What can you do about it?
1) Depending on your single core performance, some datasets may require more than the default 12 processes for data 
augmentation. The CPU requirements for DA increase roughly linearly with the number of input modalities. Most datasets 
will train fine with much less than 12 (6 or even just 4). But datasets with for example 4 modalities may require more. 
If you have more than 12 CPU threads available, set the environment variable `nnUNet_n_proc_DA` to a number higher than 12.
2) If your CPU has less than 12 threads in total, running 12 threads can overburden it. Try lowering `nnUNet_n_proc_DA` 
to the number of threads you have available.
3) (sounds stupid, but this is the only other way) upgrade your CPU. I have seen Servers with 8 CPU cores (16 threads)
 and 8 GPUs in them. That is not well balanced. CPUs are cheap compared to GPUs. On a 'workstation' (single or dual GPU) 
 you can get something like a Ryzen 3900X or 3950X. On a server you could consider Xeon 6226R or 6258R on the Intel 
 side or the EPYC 7302P, 7402P, 7502P or 7702P on the AMD side. Make sure to scale the number of cores according to your 
 number of GPUs and use case. Feel free to also use our nnU-net recommendations from above.
 
### I/O bottleneck
On a workstation, I/O bottlenecks can be identified by looking at the LED indicating I/O activity. This is what an 
I/O bottleneck looks like:
- nvidia-smi is reporting jumps of GPU activity with zeroes in between
- htop is not showing many active CPU processes
- I/O LED is blinking rapidly or turned on constantly

Detecting I/O bottlenecks is difficult on servers where you may not have physical access. Tools like `iotop` are 
difficult to read and can only be run with sudo. However, the presence of an I/O LED is not strictly necessary. If
- nvidia-smi is reporting jumps of GPU activity with zeroes in between
- htop is not showing many active CPU processes

then the only possible issue to my knowledge is in fact an I/O bottleneck. 
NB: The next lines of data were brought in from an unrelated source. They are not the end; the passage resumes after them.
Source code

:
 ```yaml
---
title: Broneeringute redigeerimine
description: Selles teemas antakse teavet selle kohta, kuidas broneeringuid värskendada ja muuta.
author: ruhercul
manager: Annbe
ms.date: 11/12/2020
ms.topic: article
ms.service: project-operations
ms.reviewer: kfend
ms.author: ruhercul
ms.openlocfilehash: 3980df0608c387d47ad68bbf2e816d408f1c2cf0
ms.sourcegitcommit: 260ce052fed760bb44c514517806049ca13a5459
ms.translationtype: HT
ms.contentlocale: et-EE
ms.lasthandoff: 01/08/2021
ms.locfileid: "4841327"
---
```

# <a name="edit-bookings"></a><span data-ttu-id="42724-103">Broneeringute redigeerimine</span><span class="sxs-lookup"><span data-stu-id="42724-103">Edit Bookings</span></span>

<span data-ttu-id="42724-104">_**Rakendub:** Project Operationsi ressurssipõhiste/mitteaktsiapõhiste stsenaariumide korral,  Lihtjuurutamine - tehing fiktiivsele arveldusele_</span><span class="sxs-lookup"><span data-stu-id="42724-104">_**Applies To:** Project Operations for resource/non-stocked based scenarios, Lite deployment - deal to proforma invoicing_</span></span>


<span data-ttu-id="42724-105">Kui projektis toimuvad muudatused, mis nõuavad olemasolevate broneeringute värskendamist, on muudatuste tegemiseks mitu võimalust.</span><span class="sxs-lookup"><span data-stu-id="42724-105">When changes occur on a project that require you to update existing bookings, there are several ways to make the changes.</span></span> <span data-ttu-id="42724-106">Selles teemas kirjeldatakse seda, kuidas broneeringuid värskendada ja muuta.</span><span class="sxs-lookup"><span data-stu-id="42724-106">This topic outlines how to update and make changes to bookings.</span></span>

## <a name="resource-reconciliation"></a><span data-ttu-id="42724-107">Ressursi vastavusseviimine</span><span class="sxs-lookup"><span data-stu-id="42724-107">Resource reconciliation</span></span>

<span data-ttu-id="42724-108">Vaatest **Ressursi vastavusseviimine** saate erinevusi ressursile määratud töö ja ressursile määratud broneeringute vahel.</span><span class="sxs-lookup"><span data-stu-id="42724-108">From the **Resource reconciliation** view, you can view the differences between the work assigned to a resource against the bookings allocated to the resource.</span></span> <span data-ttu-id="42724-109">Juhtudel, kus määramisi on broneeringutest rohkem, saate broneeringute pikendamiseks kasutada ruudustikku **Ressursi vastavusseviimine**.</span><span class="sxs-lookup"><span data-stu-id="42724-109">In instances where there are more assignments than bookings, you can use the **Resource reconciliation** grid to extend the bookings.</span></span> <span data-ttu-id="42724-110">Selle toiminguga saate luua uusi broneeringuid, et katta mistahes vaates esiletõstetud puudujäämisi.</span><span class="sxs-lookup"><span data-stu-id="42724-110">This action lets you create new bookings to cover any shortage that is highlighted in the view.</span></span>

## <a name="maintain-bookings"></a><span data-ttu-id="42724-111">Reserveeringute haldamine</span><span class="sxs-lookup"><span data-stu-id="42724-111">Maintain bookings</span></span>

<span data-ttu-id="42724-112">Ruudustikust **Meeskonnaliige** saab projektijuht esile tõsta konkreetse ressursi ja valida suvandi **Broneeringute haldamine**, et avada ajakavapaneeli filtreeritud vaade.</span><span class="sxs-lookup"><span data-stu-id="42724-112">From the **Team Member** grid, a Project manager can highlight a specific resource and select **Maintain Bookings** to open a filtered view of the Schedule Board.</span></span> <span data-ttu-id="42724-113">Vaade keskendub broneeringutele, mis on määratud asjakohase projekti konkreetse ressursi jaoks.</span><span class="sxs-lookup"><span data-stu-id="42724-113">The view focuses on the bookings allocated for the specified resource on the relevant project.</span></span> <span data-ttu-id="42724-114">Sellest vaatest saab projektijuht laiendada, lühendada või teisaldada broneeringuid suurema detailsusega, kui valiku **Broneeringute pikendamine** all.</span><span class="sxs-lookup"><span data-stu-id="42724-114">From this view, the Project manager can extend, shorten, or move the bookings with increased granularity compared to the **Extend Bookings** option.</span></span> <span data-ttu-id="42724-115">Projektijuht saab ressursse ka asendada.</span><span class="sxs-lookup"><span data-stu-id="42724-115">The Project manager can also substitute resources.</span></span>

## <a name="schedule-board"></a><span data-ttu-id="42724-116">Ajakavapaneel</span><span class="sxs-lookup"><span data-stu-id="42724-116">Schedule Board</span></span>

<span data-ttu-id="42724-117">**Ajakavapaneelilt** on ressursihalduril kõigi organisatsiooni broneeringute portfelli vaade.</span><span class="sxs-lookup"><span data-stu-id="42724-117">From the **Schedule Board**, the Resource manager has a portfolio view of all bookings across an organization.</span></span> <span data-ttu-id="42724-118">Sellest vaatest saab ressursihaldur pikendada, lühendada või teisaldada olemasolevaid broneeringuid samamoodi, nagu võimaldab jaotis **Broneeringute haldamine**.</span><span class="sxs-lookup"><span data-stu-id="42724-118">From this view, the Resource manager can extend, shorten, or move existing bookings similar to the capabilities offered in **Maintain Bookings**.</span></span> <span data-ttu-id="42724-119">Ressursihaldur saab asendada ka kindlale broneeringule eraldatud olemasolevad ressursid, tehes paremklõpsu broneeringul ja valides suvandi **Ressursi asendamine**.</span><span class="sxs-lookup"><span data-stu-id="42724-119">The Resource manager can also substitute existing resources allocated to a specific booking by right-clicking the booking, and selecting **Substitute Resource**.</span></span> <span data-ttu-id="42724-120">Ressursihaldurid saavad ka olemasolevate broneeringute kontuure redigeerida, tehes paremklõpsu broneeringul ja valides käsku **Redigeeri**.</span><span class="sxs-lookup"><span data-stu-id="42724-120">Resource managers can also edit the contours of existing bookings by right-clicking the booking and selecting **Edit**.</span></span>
Here is what you can do about an I/O bottleneck:
1) Make sure you are actually using an SSD to store the preprocessed data (`nnUNet_preprocessed`). Do not use an 
SSD connected via USB! Never use a HDD. Do not use a network drive that was not specifically designed to handle fast I/O 
(Note that you can use a network drive if it was designed for this purpose. At the DKFZ we use a
[flashblade](https://www.purestorage.com/products/file-and-object/flashblade.html) connected via ethernet and that works 
great)
2) A SATA SSD is only enough to feed 1-2 GPUs. If you have more GPUs installed you may have to upgrade to an nvme 
drive (make sure to get PCIe interface!).